• [Assignment]: Would you please transcribe, exactly as written, the lines of the entries below starting at the one that holds "- upload text" and ending at the one that holds "2. user can", both included?

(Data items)
--

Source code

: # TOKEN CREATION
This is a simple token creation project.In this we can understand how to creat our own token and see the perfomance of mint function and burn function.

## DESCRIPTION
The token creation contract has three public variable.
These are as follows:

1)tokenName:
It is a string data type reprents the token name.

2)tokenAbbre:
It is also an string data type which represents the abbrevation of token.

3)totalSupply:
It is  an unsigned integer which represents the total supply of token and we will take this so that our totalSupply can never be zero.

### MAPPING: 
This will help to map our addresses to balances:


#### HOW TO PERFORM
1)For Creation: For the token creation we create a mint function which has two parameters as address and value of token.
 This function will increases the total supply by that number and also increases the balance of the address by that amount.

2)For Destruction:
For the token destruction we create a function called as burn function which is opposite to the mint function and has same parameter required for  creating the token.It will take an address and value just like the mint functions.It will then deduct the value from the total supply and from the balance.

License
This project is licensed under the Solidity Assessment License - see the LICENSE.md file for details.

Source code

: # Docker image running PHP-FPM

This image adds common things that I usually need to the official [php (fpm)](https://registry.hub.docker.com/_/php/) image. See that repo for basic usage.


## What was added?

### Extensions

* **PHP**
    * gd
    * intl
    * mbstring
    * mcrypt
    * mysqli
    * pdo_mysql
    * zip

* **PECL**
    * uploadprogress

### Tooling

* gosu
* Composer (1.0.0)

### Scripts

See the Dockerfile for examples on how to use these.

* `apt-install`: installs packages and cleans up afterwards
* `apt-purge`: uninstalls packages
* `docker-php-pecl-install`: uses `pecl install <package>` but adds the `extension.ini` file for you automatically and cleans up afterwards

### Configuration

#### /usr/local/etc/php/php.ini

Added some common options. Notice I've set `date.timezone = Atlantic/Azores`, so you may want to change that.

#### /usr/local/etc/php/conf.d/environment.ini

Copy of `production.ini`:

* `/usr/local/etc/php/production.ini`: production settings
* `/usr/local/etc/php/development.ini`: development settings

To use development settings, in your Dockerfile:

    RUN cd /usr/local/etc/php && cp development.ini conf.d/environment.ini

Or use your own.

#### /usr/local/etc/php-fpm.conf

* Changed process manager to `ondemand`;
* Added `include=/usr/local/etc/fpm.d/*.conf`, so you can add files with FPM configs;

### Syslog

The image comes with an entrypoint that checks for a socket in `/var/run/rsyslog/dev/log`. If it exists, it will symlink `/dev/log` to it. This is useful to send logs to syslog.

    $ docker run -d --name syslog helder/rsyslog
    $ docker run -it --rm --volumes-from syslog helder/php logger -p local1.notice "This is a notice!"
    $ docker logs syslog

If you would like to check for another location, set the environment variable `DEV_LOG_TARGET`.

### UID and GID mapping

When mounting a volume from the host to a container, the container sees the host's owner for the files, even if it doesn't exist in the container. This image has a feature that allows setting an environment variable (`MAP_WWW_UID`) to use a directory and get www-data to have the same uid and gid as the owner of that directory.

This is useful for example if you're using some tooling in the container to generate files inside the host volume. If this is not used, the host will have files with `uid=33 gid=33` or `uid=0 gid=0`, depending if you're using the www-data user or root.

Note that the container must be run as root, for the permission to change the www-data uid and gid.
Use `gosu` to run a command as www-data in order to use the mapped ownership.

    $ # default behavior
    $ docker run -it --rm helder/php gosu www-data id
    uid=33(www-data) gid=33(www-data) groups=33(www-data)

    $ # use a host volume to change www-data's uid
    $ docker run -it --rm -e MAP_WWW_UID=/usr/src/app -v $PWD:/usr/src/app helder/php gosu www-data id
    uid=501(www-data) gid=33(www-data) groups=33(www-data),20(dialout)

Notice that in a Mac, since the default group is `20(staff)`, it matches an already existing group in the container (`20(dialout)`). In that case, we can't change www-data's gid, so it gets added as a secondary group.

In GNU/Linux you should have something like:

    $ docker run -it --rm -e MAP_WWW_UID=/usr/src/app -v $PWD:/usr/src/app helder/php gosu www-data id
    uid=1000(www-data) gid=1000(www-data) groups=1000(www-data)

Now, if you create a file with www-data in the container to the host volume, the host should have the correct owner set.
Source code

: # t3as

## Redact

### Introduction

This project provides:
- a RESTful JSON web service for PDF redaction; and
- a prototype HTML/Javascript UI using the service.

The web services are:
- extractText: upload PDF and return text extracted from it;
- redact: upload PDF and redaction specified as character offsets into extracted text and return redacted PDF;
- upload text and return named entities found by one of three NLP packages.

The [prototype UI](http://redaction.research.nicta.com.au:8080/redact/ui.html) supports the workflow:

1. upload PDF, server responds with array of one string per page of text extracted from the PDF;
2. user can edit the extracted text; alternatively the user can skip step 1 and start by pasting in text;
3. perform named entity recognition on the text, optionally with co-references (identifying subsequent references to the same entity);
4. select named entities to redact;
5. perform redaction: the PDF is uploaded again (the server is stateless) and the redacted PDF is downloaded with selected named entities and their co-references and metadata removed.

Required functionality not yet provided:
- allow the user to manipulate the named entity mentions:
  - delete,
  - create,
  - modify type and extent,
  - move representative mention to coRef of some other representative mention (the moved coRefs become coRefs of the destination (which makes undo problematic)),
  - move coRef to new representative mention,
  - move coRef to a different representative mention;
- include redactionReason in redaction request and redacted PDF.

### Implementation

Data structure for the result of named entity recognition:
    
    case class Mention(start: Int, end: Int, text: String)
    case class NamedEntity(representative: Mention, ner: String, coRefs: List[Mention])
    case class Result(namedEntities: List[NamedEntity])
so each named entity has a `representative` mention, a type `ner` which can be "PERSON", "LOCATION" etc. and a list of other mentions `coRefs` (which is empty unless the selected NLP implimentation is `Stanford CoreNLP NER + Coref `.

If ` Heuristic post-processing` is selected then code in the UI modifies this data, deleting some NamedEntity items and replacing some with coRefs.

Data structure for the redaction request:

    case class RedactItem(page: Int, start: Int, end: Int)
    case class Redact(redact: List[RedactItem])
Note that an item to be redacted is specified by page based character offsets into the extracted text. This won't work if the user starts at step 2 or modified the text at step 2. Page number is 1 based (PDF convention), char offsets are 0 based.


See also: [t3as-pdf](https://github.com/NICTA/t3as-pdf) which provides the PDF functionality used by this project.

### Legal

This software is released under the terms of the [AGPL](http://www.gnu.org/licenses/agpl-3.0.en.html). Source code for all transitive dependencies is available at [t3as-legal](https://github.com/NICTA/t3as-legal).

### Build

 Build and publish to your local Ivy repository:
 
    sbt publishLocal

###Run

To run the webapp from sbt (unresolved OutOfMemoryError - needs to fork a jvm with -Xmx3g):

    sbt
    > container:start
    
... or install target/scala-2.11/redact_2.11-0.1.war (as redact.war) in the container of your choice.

--

• [Task answer]:
- upload text and return named entities found by one of three NLP packages.

The [prototype UI](http://redaction.research.nicta.com.au:8080/redact/ui.html) supports the workflow:

1. upload PDF, server responds with array of one string per page of text extracted from the PDF;
2. user can edit the extracted text; alternatively the user can skip step 1 and start by pasting in text;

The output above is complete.